Matvey Romanov

Posted on Dec 19, 2021

Common algorithms and data structures in JavaScript: objects and hashing

#algorithms #programming #javascript #security

When we talk about data structures in JavaScript, we can't get past the most important structure of this language – the object. Let's take a look at what it has under the hood and why hashing algorithms are needed.

Associative array

JavaScript objects are an example of an associative array. Unlike regular arrays, associative arrays do not have indexes, but rather keys (usually strings). Otherwise, there is almost no difference – the keys are unique and each corresponds to a certain value. Associative arrays are also called dictionaries or maps (from the English map).
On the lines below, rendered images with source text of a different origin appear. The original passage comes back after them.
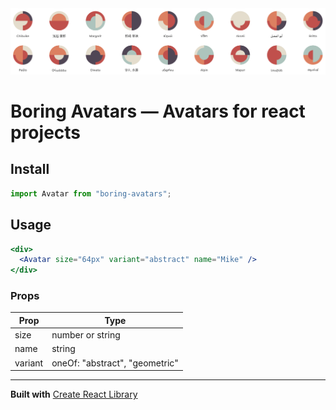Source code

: <img src="public/boring-avatars-preview.png">

# Boring Avatars — Avatars for react projects

## Install

```jsx
import Avatar from "boring-avatars";
```

## Usage

```jsx
<div>
  <Avatar size="64px" variant="abstract" name="Mike" />
</div>
```

### Props

| Prop    | Type                           |
| ------- | ------------------------------ |
| size    | number or string               |
| name    | string                         |
| variant | oneOf: "abstract", "geometric" |

---

**Built with**
[Create React Library](https://github.com/DimiMikadze/create-react-library)
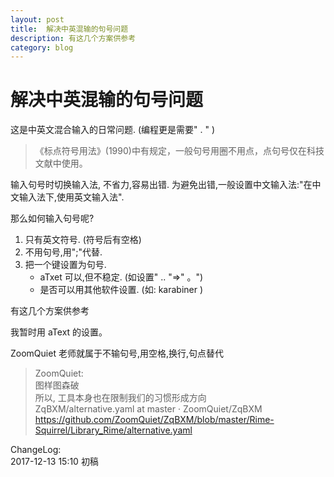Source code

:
 ```yaml
---
layout: post
title:  解决中英混输的句号问题
description: 有这几个方案供参考
category: blog
---
```


# 解决中英混输的句号问题

这是中英文混合输入的日常问题. (编程更是需要" . " )

>《标点符号用法》(1990)中有规定，一般句号用圈不用点，点句号仅在科技文献中使用。

输入句号时切换输入法, 不省力,容易出错.
为避免出错,一般设置中文输入法:"在中文输入法下,使用英文输入法".
 
那么如何输入句号呢?

1. 只有英文符号. (符号后有空格) 
2. 不用句号,用";"代替.
3. 把一个键设置为句号. 
	* aTxet 可以,但不稳定. (如设置" .. "=>" 。")
	* 是否可以用其他软件设置. (如: karabiner )

有这几个方案供参考

我暂时用 aText 的设置。 

ZoomQuiet 老师就属于不输句号,用空格,换行,句点替代

>ZoomQuiet:  
>图样图森破  
所以, 工具本身也在限制我们的习惯形成方向  
ZqBXM/alternative.yaml at master · ZoomQuiet/ZqBXM  
https://github.com/ZoomQuiet/ZqBXM/blob/master/Rime-Squirrel/Library_Rime/alternative.yaml  


ChangeLog:  
2017-12-13 15:10 初稿



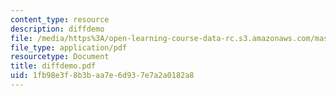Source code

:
 ```yaml
---
content_type: resource
description: diffdemo
file: /media/https%3A/open-learning-course-data-rc.s3.amazonaws.com/mas-450-holographic-imaging-spring-2003/1fb98e3f8b3baa7e6d937e7a2a0182a8_diffdemo.pdf
file_type: application/pdf
resourcetype: Document
title: diffdemo.pdf
uid: 1fb98e3f-8b3b-aa7e-6d93-7e7a2a0182a8
---
```

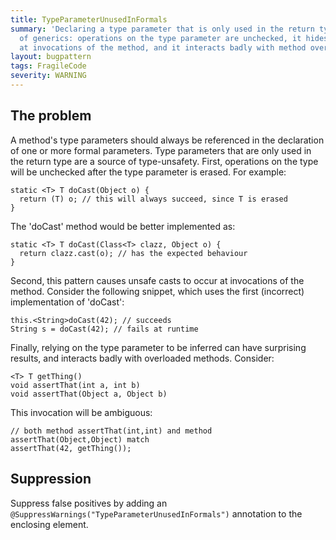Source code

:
 ```yaml
---
title: TypeParameterUnusedInFormals
summary: 'Declaring a type parameter that is only used in the return type is a misuse
  of generics: operations on the type parameter are unchecked, it hides unsafe casts
  at invocations of the method, and it interacts badly with method overload resolution.'
layout: bugpattern
tags: FragileCode
severity: WARNING
---
```


<!--
*** AUTO-GENERATED, DO NOT MODIFY ***
To make changes, edit the @BugPattern annotation or the explanation in docs/bugpattern.
-->

## The problem
A method's type parameters should always be referenced in the declaration of
one or more formal parameters. Type parameters that are only used in the return
type are a source of type-unsafety.  First, operations on the type will be
unchecked after the type parameter is erased. For example:

    static <T> T doCast(Object o) {
      return (T) o; // this will always succeed, since T is erased
    }

The 'doCast' method would be better implemented as:

    static <T> T doCast(Class<T> clazz, Object o) {
      return clazz.cast(o); // has the expected behaviour
    }

Second, this pattern causes unsafe casts to occur at invocations of the method.
Consider the following snippet, which uses the first (incorrect) implementation
of 'doCast':

    this.<String>doCast(42); // succeeds
    String s = doCast(42); // fails at runtime

Finally, relying on the type parameter to be inferred can have surprising
results, and interacts badly with overloaded methods. Consider:

    <T> T getThing()
    void assertThat(int a, int b)
    void assertThat(Object a, Object b)

This invocation will be ambiguous:

    // both method assertThat(int,int) and method assertThat(Object,Object) match
    assertThat(42, getThing());

## Suppression
Suppress false positives by adding an `@SuppressWarnings("TypeParameterUnusedInFormals")` annotation to the enclosing element.
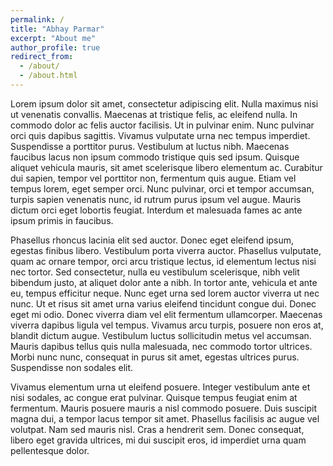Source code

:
 ```yaml
---
permalink: /
title: "Abhay Parmar"
excerpt: "About me"
author_profile: true
redirect_from: 
  - /about/
  - /about.html
---
```




Lorem ipsum dolor sit amet, consectetur adipiscing elit. Nulla maximus nisi ut venenatis convallis. Maecenas at tristique felis, ac eleifend nulla. In commodo dolor ac felis auctor facilisis. Ut in pulvinar enim. Nunc pulvinar orci quis dapibus sagittis. Vivamus vulputate urna nec tempus imperdiet. Suspendisse a porttitor purus. Vestibulum at luctus nibh. Maecenas faucibus lacus non ipsum commodo tristique quis sed ipsum. Quisque aliquet vehicula mauris, sit amet scelerisque libero elementum ac. Curabitur dui sapien, tempor vel porttitor non, fermentum quis augue. Etiam vel tempus lorem, eget semper orci. Nunc pulvinar, orci et tempor accumsan, turpis sapien venenatis nunc, id rutrum purus ipsum vel augue. Mauris dictum orci eget lobortis feugiat. Interdum et malesuada fames ac ante ipsum primis in faucibus.

Phasellus rhoncus lacinia elit sed auctor. Donec eget eleifend ipsum, egestas finibus libero. Vestibulum porta viverra auctor. Phasellus vulputate, quam ac ornare tempor, orci arcu tristique lectus, id elementum lectus nisi nec tortor. Sed consectetur, nulla eu vestibulum scelerisque, nibh velit bibendum justo, at aliquet dolor ante a nibh. In tortor ante, vehicula et ante eu, tempus efficitur neque. Nunc eget urna sed lorem auctor viverra ut nec nunc. Ut et risus sit amet urna varius eleifend tincidunt congue dui. Donec eget mi odio. Donec viverra diam vel elit fermentum ullamcorper. Maecenas viverra dapibus ligula vel tempus. Vivamus arcu turpis, posuere non eros at, blandit dictum augue. Vestibulum luctus sollicitudin metus vel accumsan. Mauris dapibus tellus quis nulla malesuada, nec commodo tortor ultrices. Morbi nunc nunc, consequat in purus sit amet, egestas ultrices purus. Suspendisse non sodales elit.

Vivamus elementum urna ut eleifend posuere. Integer vestibulum ante et nisi sodales, ac congue erat pulvinar. Quisque tempus feugiat enim at fermentum. Mauris posuere mauris a nisl commodo posuere. Duis suscipit magna dui, a tempor lacus tempor sit amet. Phasellus facilisis ac augue vel volutpat. Nam sed mauris nisl. Cras a hendrerit sem. Donec consequat, libero eget gravida ultrices, mi dui suscipit eros, id imperdiet urna quam pellentesque dolor. 





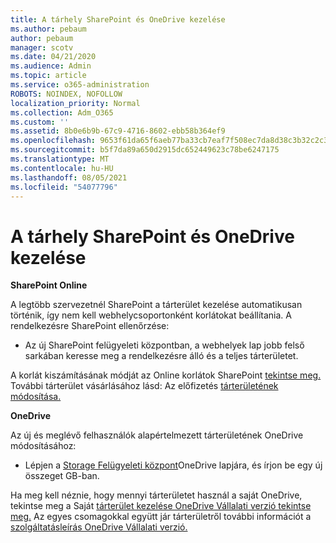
 ```yaml
---
title: A tárhely SharePoint és OneDrive kezelése
ms.author: pebaum
author: pebaum
manager: scotv
ms.date: 04/21/2020
ms.audience: Admin
ms.topic: article
ms.service: o365-administration
ROBOTS: NOINDEX, NOFOLLOW
localization_priority: Normal
ms.collection: Adm_O365
ms.custom: ''
ms.assetid: 8b0e6b9b-67c9-4716-8602-ebb58b364ef9
ms.openlocfilehash: 9653f61da65f6aeb77ba33cb7eaf7f508ec7da8d38c3b32c2c30ea519d31ada6
ms.sourcegitcommit: b5f7da89a650d2915dc652449623c78be6247175
ms.translationtype: MT
ms.contentlocale: hu-HU
ms.lasthandoff: 08/05/2021
ms.locfileid: "54077796"
---
```

# <a name="manage-your-sharepoint-or-onedrive-storage"></a>A tárhely SharePoint és OneDrive kezelése

 **SharePoint Online**
  
A legtöbb szervezetnél SharePoint a tárterület kezelése automatikusan történik, így nem kell webhelycsoportonként korlátokat beállítania. A rendelkezésre SharePoint ellenőrzése:
  
- Az új SharePoint felügyeleti központban, a webhelyek lap jobb felső sarkában keresse meg a rendelkezésre álló és a teljes tárterületet.
    
A korlát kiszámításának módját az Online korlátok SharePoint [tekintse meg.](https://go.microsoft.com/fwlink/p/?LinkID=856113) További tárterület vásárlásához lásd: Az előfizetés [tárterületének módosítása.](https://go.microsoft.com/fwlink/?linkid=866428)
  
 **OneDrive**
  
Az új és meglévő felhasználók alapértelmezett tárterületének OneDrive módosításához:
  
- Lépjen a [Storage Felügyeleti központ](https://admin.onedrive.com/?v=StorageSettings)OneDrive lapjára, és írjon be egy új összeget GB-ban.
    
Ha meg kell néznie, hogy mennyi tárterületet használ a saját OneDrive, tekintse meg a Saját [tárterület kezelése OneDrive Vállalati verzió tekintse meg.](https://go.microsoft.com/fwlink/?linkid=866429) Az egyes csomagokkal együtt jár tárterületről további információt a [szolgáltatásleírás OneDrive Vállalati verzió.](https://go.microsoft.com/fwlink/p/?LinkID=826071)
  

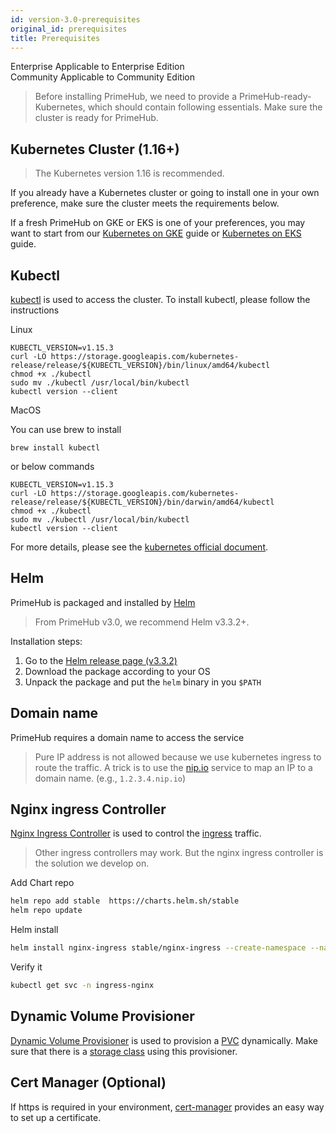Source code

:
 ```yaml
---
id: version-3.0-prerequisites
original_id: prerequisites
title: Prerequisites
---
```


<div class="label-sect">
  <div class="ee-only tooltip">Enterprise
    <span class="tooltiptext">Applicable to Enterprise Edition</span>
  </div>
  <div class="ce-only tooltip">Community
    <span class="tooltiptext">Applicable to Community Edition</span>
  </div>
</div>

>Before installing PrimeHub, we need to provide a PrimeHub-ready-Kubernetes, which should contain following essentials. Make sure the cluster is ready for PrimeHub.

## Kubernetes Cluster (1.16+)

>The Kubernetes version 1.16 is recommended.

If you already have a Kubernetes cluster or going to install one in your own preference, make sure the cluster meets the requirements below.

If a fresh PrimeHub on GKE or EKS is one of your preferences, you may want to start from our [Kubernetes on GKE](kubernetes_on_gke) guide or [Kubernetes on EKS](kubernetes_on_eks) guide.

## Kubectl

[kubectl](https://kubernetes.io/docs/tasks/tools/install-kubectl/) is used to access the cluster. To install kubectl, please follow the instructions

  Linux

  ```
  KUBECTL_VERSION=v1.15.3
  curl -LO https://storage.googleapis.com/kubernetes-release/release/${KUBECTL_VERSION}/bin/linux/amd64/kubectl
  chmod +x ./kubectl
  sudo mv ./kubectl /usr/local/bin/kubectl
  kubectl version --client
  ```

  MacOS

  You can use brew to install

  ```
  brew install kubectl
  ```

  or below commands

  ```
  KUBECTL_VERSION=v1.15.3
  curl -LO https://storage.googleapis.com/kubernetes-release/release/${KUBECTL_VERSION}/bin/darwin/amd64/kubectl
  chmod +x ./kubectl
  sudo mv ./kubectl /usr/local/bin/kubectl
  kubectl version --client
  ```

  For more details, please see the [kubernetes official document](https://kubernetes.io/docs/tasks/tools/install-kubectl/).

## Helm

PrimeHub is packaged and installed by [Helm](https://helm.sh/docs/using_helm/)

  > From PrimeHub v3.0, we recommend Helm v3.3.2+.

  Installation steps:

  1. Go to the [Helm release page (v3.3.2)](https://github.com/helm/helm/releases/tag/v3.3.2)
  2. Download the package according to your OS
  3. Unpack the package and put the `helm` binary in you `$PATH`


## Domain name

PrimeHub requires a domain name to access the service

  > Pure IP address is not allowed because we use kubernetes ingress to route the traffic. A trick is to use the [nip.io](https://nip.io/) service to map an IP to a domain name. (e.g., `1.2.3.4.nip.io`)

## Nginx ingress Controller

[Nginx Ingress Controller](https://github.com/kubernetes/ingress-nginx) is used to control the [ingress](https://kubernetes.io/docs/concepts/services-networking/ingress/) traffic. 

  > Other ingress controllers may work. But the nginx ingress controller is the solution we develop on.

Add Chart repo

```bash
helm repo add stable  https://charts.helm.sh/stable
helm repo update
```

Helm install

```bash
helm install nginx-ingress stable/nginx-ingress --create-namespace --namespace ingress-nginx --version=1.31.0 --set controller.hostNetwork=true --set rbac.create=true
```

Verify it

```bash
kubectl get svc -n ingress-nginx
```

## Dynamic Volume Provisioner

[Dynamic Volume Provisioner](https://kubernetes.io/docs/concepts/storage/dynamic-provisioning/) is used to provision a [PVC](https://kubernetes.io/docs/concepts/storage/persistent-volumes/) dynamically. Make sure that there is a [storage class](https://kubernetes.io/docs/concepts/storage/storage-classes/) using this provisioner.

## Cert Manager (Optional)

If https is required in your environment, [cert-manager](https://github.com/jetstack/cert-manager) provides an easy way to set up a certificate.
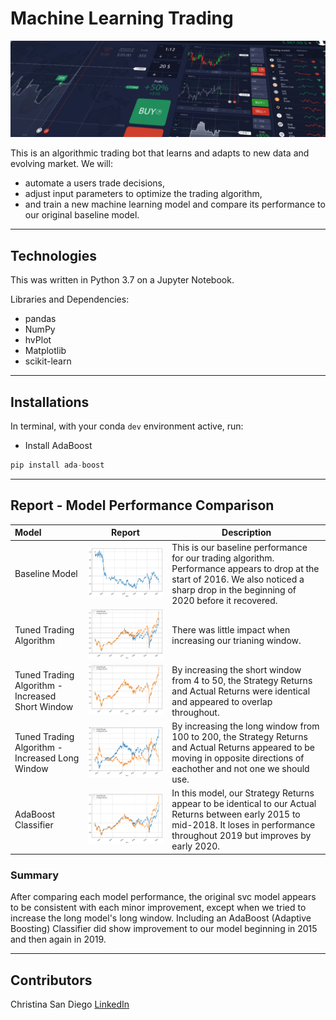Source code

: # Machine Learning Trading

![trading](images/trading.jpg)

This is an algorithmic trading bot that learns and adapts to new data and evolving market.  We will:
* automate a users trade decisions,
* adjust input parameters to optimize the trading algorithm,
* and train a new machine learning model and compare its performance to our original baseline model.

---
## Technologies

This was written in Python 3.7 on a Jupyter Notebook.

Libraries and Dependencies:
* pandas
* NumPy
* hvPlot
* Matplotlib
* scikit-learn

---
## Installations

In terminal, with your conda `dev` environment active, run:

* Install AdaBoost

```python
pip install ada-boost
```
---
## Report - Model Performance Comparison

|          Model         |                     Report                     | Description |
|:-------------------|------------------------------------------------|-------------|
|  Baseline Model  |![strategy returns](images/strategy_returns.jpg)| This is our baseline performance for our trading algorithm.  Performance appears to drop at the start of 2016.  We also noticed a sharp drop in the beginning of 2020 before it recovered.|
|  Tuned Trading Algorithm  |![strategy returns](images/actual_strategy_returns.jpg)|There was little impact when increasing our trianing window.|
|  Tuned Trading Algorithm - Increased Short Window |![strategy returns](images/updated_asr.jpg)| By increasing the short window from 4 to 50, the Strategy Returns and Actual Returns were identical and appeared to overlap throughout.  |
|  Tuned Trading Algorithm - Increased Long Window |![strategy returns](images/200.jpg)| By increasing the long window from 100 to 200, the Strategy Returns and Actual Returns appeared to be moving in opposite directions of eachother and not one we should use.  |
|  AdaBoost Classifier  |![strategy returns](images/adaboost_actual_strategy.jpg)|In this model, our Strategy Returns appear to be identical to our Actual Returns between early 2015 to mid-2018.  It loses in performance throughout 2019 but improves by early 2020.|


### Summary

After comparing each model performance, the original svc model appears to be consistent with each minor improvement, except when we tried to increase the long model's long window.  Including an AdaBoost (Adaptive Boosting) Classifier did show improvement to our model beginning in 2015 and then again in 2019.

---
## Contributors
Christina San Diego [LinkedIn](https://www.linkedin.com/in/christinabuted)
They allow you to conveniently represent complex data of various types (for example, user information) and are very popular in JavaScript programming.

In terms of efficiency, associative arrays are superior to other data structures: all basic operations in them are performed in constant time O(1). For example, to add a new element to the middle of a simple array, you will have to reindex it (we talked about this in the first part). The complexity of this operation is O (n). In an associative array, you simply add a new key to which the value is associated.

Hash tables

However, associative arrays have their own weakness – they cannot be stored in the computer's memory as it is, unlike a regular indexed array. For storing associative arrays, a special structure is used – a hash table (hash map).

Associative arrays are in a sense syntactic sugar, a more convenient add-on to the hash table.

Schematic diagram of the hash table operation

Hashing

To turn the key of an associative array into an index of a regular one, you need to perform 2 operations:

Find hash (hash the key);
Convert the found hash to the index of the resulting array.

That is, the final task is to convert the key to a numeric index, but it is usually performed in two steps.

Calculating the hash

The hash function receives input data and converts it to a fixed – length hash string or number. You've probably heard about some of the hash algorithms: CRC32, MD5, and SHA. The key can be represented by any data type that the hash function can handle.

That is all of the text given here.